New features#

Major#

ClusterCompare

ClusterCompare is a new algorithm for cluster comparison, taking into account presence of biosynthetic profiles, NRPS/PKS module counts and layouts, and gene functions along with the sequence identity and synteny used by the clusterblast module.

The range of scores for any pairing is between 0 and 1, with 1 being a theoretical perfect score. When comparing multiple protoclusters against a single region, the score may be higher and mousing over each protocluster's result will show the 0-1 score for that particular protocluster.

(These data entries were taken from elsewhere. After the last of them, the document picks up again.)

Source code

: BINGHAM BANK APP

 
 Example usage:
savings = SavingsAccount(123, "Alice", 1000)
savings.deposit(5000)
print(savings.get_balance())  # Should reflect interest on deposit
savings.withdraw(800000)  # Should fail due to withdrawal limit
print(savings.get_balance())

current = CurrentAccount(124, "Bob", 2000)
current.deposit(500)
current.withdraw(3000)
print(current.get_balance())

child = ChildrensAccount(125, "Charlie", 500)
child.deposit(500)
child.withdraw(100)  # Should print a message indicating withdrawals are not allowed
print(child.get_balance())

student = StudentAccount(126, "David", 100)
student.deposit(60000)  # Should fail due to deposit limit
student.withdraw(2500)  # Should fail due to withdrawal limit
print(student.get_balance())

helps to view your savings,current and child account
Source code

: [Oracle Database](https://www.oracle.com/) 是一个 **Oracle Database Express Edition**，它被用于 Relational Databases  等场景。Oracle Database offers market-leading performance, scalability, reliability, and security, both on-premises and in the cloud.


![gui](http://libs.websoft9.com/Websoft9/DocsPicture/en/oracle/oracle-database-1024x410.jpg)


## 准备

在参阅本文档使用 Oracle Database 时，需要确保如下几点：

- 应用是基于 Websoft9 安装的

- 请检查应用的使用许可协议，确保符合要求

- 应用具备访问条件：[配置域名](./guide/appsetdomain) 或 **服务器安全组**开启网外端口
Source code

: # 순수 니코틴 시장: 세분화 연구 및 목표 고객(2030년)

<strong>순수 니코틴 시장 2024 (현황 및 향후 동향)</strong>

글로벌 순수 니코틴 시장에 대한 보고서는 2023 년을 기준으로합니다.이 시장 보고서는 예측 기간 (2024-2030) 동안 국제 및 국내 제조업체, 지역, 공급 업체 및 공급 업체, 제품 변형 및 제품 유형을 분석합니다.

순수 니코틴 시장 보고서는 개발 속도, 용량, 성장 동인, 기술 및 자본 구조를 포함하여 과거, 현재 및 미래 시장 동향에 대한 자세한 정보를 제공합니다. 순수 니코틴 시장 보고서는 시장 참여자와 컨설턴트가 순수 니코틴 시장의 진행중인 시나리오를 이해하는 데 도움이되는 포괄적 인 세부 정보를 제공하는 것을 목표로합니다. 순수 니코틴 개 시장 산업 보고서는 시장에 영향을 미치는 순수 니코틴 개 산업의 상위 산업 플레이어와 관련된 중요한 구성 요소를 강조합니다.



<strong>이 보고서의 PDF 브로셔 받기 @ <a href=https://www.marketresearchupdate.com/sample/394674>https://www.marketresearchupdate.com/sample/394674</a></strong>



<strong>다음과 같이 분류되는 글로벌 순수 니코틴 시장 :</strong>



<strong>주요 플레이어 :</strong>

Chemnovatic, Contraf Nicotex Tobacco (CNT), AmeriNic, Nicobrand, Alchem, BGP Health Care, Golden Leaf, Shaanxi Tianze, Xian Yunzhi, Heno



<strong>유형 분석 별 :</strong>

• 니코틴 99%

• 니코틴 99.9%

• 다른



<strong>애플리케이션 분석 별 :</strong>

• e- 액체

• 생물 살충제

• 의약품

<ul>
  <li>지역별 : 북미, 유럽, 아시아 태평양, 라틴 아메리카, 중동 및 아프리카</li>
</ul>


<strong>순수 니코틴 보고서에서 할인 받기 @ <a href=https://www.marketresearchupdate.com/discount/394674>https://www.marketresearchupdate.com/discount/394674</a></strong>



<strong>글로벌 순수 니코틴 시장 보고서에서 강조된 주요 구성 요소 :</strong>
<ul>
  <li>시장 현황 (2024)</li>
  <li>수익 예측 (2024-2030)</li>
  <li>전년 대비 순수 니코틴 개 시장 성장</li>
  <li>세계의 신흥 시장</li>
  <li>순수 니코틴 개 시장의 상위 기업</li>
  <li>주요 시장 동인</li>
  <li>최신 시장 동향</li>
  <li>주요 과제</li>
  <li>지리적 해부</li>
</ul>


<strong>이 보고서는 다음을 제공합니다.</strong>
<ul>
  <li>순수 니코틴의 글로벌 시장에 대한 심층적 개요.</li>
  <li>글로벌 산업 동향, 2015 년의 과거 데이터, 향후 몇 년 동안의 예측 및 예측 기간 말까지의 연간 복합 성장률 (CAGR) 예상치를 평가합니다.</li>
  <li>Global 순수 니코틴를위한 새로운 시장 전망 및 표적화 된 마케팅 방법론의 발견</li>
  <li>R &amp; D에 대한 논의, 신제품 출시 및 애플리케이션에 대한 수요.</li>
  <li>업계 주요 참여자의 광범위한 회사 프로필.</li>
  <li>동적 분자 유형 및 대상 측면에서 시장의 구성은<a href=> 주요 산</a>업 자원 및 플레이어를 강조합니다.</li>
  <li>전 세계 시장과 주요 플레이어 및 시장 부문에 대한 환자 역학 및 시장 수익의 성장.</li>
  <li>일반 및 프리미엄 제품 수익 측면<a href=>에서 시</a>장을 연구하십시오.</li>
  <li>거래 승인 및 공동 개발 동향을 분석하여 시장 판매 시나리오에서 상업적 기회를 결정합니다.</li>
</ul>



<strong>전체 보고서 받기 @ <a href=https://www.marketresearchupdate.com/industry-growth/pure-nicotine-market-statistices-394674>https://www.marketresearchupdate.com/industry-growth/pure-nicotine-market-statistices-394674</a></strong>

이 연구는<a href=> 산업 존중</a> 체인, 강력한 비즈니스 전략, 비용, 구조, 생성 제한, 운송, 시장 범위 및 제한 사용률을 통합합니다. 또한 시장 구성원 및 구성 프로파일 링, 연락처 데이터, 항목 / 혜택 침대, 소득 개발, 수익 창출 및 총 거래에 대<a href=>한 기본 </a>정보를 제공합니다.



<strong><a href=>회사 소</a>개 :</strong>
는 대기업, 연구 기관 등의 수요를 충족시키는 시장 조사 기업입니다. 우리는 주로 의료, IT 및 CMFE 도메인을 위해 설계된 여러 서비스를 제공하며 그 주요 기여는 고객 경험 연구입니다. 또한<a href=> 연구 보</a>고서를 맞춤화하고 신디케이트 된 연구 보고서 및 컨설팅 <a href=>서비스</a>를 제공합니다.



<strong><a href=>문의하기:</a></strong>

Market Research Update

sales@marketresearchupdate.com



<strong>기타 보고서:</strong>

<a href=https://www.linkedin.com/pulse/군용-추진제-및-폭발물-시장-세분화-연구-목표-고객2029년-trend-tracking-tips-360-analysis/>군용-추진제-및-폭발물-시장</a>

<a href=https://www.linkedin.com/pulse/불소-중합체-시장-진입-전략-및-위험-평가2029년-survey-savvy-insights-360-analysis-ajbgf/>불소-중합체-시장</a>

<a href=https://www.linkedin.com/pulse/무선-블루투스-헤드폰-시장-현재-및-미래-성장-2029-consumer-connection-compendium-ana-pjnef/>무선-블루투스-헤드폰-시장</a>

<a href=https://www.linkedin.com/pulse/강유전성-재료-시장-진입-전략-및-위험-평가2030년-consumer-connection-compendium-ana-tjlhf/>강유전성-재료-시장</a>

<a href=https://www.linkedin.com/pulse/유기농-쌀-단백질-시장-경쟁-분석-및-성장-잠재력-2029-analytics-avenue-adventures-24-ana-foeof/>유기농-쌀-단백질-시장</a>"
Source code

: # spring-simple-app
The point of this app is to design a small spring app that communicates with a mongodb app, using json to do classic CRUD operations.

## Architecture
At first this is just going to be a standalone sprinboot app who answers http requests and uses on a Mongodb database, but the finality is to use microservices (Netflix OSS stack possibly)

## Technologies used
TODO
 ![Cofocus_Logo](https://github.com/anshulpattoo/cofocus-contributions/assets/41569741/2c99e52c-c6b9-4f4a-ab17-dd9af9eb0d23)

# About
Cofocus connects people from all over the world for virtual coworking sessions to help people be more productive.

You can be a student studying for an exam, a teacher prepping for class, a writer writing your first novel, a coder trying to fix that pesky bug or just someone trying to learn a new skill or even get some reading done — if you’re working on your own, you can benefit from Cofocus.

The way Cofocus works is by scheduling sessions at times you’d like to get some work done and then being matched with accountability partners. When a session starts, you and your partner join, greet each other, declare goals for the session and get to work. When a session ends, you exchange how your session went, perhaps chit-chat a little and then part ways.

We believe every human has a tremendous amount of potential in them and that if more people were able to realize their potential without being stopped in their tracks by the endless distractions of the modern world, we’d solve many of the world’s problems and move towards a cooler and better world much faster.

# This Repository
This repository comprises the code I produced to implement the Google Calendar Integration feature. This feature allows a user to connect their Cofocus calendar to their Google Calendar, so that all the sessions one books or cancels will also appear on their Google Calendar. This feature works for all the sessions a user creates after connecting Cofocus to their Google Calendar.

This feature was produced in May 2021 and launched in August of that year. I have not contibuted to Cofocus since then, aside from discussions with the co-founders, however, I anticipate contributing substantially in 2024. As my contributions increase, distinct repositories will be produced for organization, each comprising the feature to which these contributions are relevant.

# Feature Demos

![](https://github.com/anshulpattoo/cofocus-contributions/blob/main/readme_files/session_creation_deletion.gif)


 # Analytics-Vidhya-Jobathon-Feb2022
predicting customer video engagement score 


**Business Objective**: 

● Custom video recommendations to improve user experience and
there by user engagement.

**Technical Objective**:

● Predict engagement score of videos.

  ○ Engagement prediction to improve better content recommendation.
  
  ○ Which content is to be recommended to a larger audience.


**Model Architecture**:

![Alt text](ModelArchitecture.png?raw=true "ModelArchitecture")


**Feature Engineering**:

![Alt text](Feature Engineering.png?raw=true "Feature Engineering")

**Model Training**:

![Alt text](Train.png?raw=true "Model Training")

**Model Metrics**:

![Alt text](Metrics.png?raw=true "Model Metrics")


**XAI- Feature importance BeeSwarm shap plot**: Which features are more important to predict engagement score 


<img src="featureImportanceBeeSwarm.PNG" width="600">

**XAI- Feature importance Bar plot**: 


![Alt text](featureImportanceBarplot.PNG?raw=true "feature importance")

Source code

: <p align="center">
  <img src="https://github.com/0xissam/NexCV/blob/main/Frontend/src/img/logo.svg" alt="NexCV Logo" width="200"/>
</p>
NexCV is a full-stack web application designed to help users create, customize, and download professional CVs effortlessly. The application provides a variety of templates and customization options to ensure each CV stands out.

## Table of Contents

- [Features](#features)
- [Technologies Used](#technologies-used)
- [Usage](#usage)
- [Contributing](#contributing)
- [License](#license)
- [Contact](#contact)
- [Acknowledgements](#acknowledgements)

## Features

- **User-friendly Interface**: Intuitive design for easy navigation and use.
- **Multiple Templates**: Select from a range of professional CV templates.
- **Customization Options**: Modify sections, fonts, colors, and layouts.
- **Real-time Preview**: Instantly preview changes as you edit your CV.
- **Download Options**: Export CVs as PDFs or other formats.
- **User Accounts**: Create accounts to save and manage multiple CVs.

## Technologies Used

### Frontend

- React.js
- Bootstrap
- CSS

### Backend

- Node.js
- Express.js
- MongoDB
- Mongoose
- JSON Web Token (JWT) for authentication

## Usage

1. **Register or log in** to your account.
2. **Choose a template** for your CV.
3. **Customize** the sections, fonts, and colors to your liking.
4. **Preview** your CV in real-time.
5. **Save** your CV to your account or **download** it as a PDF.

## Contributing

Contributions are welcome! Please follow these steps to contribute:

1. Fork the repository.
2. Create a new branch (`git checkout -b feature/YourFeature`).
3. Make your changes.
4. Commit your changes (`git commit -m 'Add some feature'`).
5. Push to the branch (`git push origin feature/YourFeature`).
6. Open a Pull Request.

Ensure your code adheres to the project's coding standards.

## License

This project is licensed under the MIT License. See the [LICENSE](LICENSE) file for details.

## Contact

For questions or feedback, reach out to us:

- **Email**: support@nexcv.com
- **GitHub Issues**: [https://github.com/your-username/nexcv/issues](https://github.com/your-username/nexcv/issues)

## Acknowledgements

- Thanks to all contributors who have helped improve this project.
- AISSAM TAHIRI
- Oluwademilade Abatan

ClusterCompare has been initially released with a comparison database for MIBiG 2.0 (--cc-mibig), but includes a script for easily generating custom databases (which can be used with --cc-custom).

RREfinder

The precision mode of RREfinder was added and can be run with --rre. This will detect and annotate RiPP Recognition Elements within RiPP protoclusters.

TIGRfam detection

Annotations based on the TGIRfam database can now added to a run (with --tigrfam). These annotations will be present in the genbank output and also be shown in the gene detail panel on the top right of the HTML output.

Annotation sideloading

A method of running antiSMASH analyses on genomic areas that antiSMASH does not detect a cluster in is now possible via the use of sideloaded annotations. These annotations, provided in a JSON format, can contain protoclusters and/or subregions along with extra details to attach to those regions. One or more sideload external annotation files with --sideloader.

Clusterfinder

The clusterfinder module has been removed due to being often misinterpreted or misleading.

Minor#

Analysis:

  • a number of additions and changes were made to detected RiPP protoclusters, see the glossary page for details

Output:

  • JSON output now includes a simple representation of all detected areas
  • output filenames can be customised with --output-basename instead of defaulting to the input name

Visualisation:

  • Pfam domains for the region are shown in a detail tab similar to the existing NRPS/PKS domains
  • Pfam domain hits for a single gene are now included in the gene detail panel of the HTML output
  • added a button to download SVG images in the HTML output

Other:

  • detection rules can now create and use aliases for groups of profiles

Fixes and small changes#

Input handling:

  • improved error messages for invalid inputs
  • improved handling of non-standard genbank inputs

Other:

  • a workaround has been added for a MacOS specific issue using python 3.8+ with --cpus set higher than 1

Numerous other small changes and fixes were made internally, for a full list see the git shortlog.